An investigation into the capacity fading mechanism of Ni-Co hydroxide electrode materials

Nickel‑cobalt layered double hydroxides (Ni-Co LDHs) are promising electrode materials for hybrid capacitors owing to their large specific capacity, numerous reactive sites, and fast ion exchange efficiency. However, poor cycling stability remains a persistent challenge for Ni-Co LDH materials. To address this, the capacity fading mechanisms of Ni-Co LDH were investigated through characterizations and kinetic analysis to gain insights for rational modification. Ni-Co LDH electrodes were prepared on conducting substrates via the solvothermal method, and control experiments were designed to examine the impact of the electrolytes on their cycling stability. The electrochemical performance of Ni-Co LDHs at different charge-discharge cycling stages was first analyzed. Meanwhile, their morphology, crystallinity, interlayer spacing, and composition changes were characterized.
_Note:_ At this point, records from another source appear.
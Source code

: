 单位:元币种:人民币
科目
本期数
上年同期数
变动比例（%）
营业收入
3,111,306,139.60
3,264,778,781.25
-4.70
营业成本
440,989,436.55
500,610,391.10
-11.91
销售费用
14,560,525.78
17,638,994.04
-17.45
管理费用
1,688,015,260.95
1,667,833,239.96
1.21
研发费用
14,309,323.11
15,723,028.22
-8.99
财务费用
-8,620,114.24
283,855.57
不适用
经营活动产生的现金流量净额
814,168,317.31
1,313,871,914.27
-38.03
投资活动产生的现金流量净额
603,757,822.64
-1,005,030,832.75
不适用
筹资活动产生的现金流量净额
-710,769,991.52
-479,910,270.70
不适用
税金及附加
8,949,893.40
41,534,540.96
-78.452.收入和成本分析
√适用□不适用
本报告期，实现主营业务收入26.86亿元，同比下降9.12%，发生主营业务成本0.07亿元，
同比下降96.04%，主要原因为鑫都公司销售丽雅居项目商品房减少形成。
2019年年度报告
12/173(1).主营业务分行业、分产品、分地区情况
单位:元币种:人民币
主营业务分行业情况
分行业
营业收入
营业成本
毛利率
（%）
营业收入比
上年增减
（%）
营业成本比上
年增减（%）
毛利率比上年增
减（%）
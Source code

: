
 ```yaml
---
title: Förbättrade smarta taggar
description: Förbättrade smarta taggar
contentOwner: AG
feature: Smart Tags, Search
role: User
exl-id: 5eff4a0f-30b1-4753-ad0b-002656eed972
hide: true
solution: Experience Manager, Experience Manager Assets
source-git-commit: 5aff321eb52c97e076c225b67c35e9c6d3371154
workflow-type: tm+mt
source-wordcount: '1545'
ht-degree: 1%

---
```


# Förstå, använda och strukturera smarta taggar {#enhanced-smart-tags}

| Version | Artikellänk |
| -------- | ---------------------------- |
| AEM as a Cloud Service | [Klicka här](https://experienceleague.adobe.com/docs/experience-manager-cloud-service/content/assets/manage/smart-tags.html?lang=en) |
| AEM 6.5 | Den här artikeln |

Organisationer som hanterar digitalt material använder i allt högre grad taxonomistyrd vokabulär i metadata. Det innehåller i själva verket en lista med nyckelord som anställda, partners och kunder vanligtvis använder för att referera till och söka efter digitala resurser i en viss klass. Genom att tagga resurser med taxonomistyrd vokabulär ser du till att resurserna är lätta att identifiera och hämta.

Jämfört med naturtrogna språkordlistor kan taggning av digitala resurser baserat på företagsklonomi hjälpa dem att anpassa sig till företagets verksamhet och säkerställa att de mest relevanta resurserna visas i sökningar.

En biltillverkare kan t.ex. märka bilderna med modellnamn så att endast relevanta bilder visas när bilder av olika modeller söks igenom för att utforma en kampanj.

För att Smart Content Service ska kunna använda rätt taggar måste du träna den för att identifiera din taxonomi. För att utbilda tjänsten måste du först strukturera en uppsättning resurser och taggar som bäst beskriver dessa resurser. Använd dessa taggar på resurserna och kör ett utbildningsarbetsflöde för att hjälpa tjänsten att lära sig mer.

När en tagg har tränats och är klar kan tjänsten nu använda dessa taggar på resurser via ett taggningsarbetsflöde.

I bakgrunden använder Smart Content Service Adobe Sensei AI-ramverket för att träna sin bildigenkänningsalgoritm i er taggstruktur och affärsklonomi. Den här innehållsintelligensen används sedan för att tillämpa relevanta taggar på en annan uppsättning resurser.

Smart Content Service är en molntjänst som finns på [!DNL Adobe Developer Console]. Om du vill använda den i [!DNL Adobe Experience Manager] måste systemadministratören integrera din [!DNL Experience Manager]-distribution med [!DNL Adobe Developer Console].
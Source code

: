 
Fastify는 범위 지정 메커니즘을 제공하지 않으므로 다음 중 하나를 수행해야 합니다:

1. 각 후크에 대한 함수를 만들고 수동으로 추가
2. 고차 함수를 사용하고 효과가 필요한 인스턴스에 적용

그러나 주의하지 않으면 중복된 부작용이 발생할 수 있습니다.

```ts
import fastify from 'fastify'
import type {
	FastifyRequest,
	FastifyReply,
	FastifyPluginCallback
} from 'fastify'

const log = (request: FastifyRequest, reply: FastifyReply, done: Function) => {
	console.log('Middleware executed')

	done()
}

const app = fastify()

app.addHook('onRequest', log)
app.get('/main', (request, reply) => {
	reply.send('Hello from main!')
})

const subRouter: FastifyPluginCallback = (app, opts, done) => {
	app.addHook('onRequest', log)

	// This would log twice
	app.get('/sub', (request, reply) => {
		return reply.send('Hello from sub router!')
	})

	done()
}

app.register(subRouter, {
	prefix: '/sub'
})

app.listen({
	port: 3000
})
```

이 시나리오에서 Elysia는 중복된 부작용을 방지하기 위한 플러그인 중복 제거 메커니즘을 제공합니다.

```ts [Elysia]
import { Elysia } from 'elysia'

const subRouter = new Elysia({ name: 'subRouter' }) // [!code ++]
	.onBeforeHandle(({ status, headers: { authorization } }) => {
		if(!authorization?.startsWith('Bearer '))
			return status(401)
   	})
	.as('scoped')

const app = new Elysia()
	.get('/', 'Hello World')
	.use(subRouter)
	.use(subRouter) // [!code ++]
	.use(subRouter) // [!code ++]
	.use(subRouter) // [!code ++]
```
Results revealed that the alterations in the crystal structure, dissolved ions content, and interlayer distance of Ni-Co LDH mainly occurred before the plateau cycling stage and, thus, were not the predominant causes of capacity decay. Instead, electrolyte-induced morphological changes impaired ion diffusion kinetics, appearing fundamental to capacity decay. Insights of the work would supply crucial guidelines for structural design and stability enhancement of LDH-based electrode materials.